Originally sent via email as a Letter. Subscribe here or over to your right in the side bar.

Our home has tennis balls all over the place.
It’s not because we’re huge fans of Wimbledon or because we’re crazy and play fetch with our dog inside the house.

It’s because of boredom.

Owning your own business, being a part of a growing startup, trying to help your corner of the world at a nonprofit: these are all high-stress jobs that require a lot from you.
They aren’t jobs you can go to, sit down, get the work done, and then leave it behind at your desk.

You’re in it.
You’re doing a million different things all the time.

You don’t dream of sheep: you dream of your to-do list at night.

It’s imperative that the rolling ticker tape of a to-do list gets put on hold sometimes, even if for a second.
It’s imperative that we create space within ourselves before we dive back in.

As a creative, I need to have that space when I write.
Finding that space is really difficult - there’s always music, podcasts, lists, webinars, and more things to fill my time with.
As soon as I have a couple of free minutes I fill it with a task.

I rarely let myself get bored.

But studies have shown that boredom is key for creativity.

It makes a lot of sense: by creating space in your brain you're actually making room for your next great idea. 
It doesn't have to muscle it's way past your task list or push its way through the muck of stress.

How do we find this magical place of boredom?

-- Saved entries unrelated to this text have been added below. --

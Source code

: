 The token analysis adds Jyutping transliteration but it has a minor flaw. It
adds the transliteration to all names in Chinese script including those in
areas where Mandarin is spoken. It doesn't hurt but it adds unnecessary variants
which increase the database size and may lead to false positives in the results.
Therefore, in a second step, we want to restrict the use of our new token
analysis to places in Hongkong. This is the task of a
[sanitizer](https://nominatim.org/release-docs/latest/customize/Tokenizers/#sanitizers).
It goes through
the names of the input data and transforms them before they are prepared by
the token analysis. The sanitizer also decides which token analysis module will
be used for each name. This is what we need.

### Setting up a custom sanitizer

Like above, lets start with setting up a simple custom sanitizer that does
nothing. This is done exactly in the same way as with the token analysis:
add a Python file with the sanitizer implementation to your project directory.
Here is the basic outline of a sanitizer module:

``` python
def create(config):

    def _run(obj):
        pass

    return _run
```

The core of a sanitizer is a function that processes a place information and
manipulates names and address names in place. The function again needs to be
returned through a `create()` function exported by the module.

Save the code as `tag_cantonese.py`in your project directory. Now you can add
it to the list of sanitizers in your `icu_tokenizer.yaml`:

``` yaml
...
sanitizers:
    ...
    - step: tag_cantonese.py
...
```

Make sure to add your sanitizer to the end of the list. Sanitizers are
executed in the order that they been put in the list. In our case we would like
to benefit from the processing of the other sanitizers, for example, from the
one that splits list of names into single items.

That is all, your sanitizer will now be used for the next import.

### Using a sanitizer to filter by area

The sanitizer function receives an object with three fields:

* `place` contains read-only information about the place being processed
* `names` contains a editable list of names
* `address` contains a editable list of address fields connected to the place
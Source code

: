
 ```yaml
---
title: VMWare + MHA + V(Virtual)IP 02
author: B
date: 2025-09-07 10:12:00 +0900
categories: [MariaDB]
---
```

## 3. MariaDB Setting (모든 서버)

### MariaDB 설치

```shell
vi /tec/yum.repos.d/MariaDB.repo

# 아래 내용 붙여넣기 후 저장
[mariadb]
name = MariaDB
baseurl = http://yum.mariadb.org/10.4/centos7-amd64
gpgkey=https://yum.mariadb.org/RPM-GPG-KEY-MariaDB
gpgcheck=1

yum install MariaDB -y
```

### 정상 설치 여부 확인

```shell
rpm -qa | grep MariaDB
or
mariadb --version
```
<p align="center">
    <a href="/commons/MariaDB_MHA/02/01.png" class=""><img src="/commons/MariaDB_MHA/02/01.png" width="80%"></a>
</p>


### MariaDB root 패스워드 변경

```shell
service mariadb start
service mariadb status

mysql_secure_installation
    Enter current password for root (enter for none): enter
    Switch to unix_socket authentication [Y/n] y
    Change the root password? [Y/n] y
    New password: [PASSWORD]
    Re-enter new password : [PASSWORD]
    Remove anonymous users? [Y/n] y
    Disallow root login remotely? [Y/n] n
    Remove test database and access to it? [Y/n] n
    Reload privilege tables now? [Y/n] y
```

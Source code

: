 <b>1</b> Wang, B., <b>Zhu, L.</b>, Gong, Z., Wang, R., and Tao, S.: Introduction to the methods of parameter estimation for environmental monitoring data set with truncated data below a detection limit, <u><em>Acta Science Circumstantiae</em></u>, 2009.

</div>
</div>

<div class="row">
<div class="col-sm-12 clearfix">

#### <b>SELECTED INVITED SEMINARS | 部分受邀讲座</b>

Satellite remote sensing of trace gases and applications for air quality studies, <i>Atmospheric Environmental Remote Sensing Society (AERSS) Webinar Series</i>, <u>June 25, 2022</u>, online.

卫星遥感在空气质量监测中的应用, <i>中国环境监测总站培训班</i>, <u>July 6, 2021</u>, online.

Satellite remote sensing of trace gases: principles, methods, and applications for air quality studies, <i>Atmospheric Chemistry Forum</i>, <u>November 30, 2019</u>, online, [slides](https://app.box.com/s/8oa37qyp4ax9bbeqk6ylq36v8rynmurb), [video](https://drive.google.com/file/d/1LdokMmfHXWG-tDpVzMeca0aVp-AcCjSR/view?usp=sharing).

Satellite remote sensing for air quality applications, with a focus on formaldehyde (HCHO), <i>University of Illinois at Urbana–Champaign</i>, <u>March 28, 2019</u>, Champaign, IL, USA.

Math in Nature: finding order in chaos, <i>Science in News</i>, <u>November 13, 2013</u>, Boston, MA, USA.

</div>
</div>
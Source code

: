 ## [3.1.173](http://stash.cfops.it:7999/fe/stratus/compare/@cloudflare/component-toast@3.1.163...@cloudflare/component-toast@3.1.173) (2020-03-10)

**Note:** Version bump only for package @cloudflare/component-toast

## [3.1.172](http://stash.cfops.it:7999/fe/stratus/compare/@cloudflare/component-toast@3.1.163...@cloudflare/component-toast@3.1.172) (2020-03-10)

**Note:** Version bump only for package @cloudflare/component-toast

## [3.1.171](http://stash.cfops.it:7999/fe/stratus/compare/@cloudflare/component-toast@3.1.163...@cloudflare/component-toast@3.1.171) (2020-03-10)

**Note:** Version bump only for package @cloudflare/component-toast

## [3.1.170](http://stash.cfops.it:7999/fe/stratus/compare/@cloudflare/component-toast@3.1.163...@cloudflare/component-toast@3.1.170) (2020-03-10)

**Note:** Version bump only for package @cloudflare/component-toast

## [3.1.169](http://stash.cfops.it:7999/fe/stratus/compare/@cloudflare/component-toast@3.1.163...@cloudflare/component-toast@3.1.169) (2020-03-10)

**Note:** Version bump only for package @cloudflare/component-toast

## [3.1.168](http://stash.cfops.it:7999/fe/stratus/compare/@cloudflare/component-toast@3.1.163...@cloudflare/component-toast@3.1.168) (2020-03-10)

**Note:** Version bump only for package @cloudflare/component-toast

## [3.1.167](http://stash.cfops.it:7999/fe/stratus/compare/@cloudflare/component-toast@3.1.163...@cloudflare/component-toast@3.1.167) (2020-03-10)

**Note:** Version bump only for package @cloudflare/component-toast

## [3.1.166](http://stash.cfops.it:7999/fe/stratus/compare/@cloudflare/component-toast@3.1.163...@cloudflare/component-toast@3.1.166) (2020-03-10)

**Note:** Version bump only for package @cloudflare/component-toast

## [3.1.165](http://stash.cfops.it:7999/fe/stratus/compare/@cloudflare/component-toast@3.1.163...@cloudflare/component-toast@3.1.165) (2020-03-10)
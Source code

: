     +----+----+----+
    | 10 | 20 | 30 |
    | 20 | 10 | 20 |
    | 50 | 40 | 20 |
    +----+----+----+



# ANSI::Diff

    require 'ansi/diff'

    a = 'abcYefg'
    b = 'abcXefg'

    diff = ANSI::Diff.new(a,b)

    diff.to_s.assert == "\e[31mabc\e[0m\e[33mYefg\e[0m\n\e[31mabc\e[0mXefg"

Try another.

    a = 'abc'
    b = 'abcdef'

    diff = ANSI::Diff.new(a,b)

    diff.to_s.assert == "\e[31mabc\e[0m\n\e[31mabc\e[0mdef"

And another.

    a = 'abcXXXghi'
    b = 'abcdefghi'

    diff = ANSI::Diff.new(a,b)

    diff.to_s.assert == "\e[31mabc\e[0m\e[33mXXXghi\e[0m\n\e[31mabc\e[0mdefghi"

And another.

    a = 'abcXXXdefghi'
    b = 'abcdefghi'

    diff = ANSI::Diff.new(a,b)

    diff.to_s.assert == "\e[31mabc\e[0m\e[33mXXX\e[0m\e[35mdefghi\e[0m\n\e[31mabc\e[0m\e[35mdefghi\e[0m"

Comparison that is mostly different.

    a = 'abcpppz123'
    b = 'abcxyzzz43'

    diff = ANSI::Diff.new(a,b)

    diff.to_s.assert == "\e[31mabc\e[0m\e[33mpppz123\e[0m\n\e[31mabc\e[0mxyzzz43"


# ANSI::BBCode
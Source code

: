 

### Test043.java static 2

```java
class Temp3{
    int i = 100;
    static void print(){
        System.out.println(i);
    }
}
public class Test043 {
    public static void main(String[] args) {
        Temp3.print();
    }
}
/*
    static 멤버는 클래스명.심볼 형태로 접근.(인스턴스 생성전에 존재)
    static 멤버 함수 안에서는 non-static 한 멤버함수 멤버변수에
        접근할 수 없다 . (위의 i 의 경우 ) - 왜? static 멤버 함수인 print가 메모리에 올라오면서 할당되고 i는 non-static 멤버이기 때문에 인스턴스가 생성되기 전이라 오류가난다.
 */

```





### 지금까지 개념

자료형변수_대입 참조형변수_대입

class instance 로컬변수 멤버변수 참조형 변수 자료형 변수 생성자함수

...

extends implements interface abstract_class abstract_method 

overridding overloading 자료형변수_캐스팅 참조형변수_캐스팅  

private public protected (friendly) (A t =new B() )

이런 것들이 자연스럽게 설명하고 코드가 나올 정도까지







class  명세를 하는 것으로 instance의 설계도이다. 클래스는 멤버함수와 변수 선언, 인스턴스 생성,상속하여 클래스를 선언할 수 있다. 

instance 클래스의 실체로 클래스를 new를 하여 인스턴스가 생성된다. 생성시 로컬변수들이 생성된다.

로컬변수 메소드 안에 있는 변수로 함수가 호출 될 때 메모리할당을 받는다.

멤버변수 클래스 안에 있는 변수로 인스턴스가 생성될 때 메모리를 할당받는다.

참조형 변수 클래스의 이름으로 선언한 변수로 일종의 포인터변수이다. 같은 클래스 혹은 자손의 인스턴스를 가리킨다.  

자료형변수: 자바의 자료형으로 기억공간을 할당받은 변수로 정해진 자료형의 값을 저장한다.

Remember those tennis balls?
I bounce a tennis ball against a wall to create space within myself when I’m stressed, stuck on a particularly tricky brand messaging framework, or can’t figure out a great headline for a home page.

Boredom isn’t just sitting in silence and quieting your brain.
It’s repetition in order to reconnect your brain to your body, helping them get back in sync with each other.

It took me a while to find my method of intentional boredom, but tennis balls work wonders for me now.
I turn my music off and just bounce for a while, focusing on the rhythm.

It's pretty damn boring.

How can you be more intentional about getting bored when you’re feeling stuck?

If you’re like me and can’t sit still for a guided meditation, I’ve got a few options for you.
Take your headphones out (yes, no music or podcasts) and try:

  • Running or walking 

  • Coloring a mandala -shout out to Jessa who uses this method

  • Washing the dishes

  • Folding laundry

  • Playing basketball or catch

  • Playing a game of solitaire or shuffling the cards

  • Folding the same form of origami over and over again

All pretty boring tasks if you do them over and over again, but the key is that you intentionally put yourself in a boring space.

And please, this isn't yet another to 'hack your brain,' it's a way to work with your brain.

What do you do to get bored?
(new hashtag movement? #getbored? Anyone?)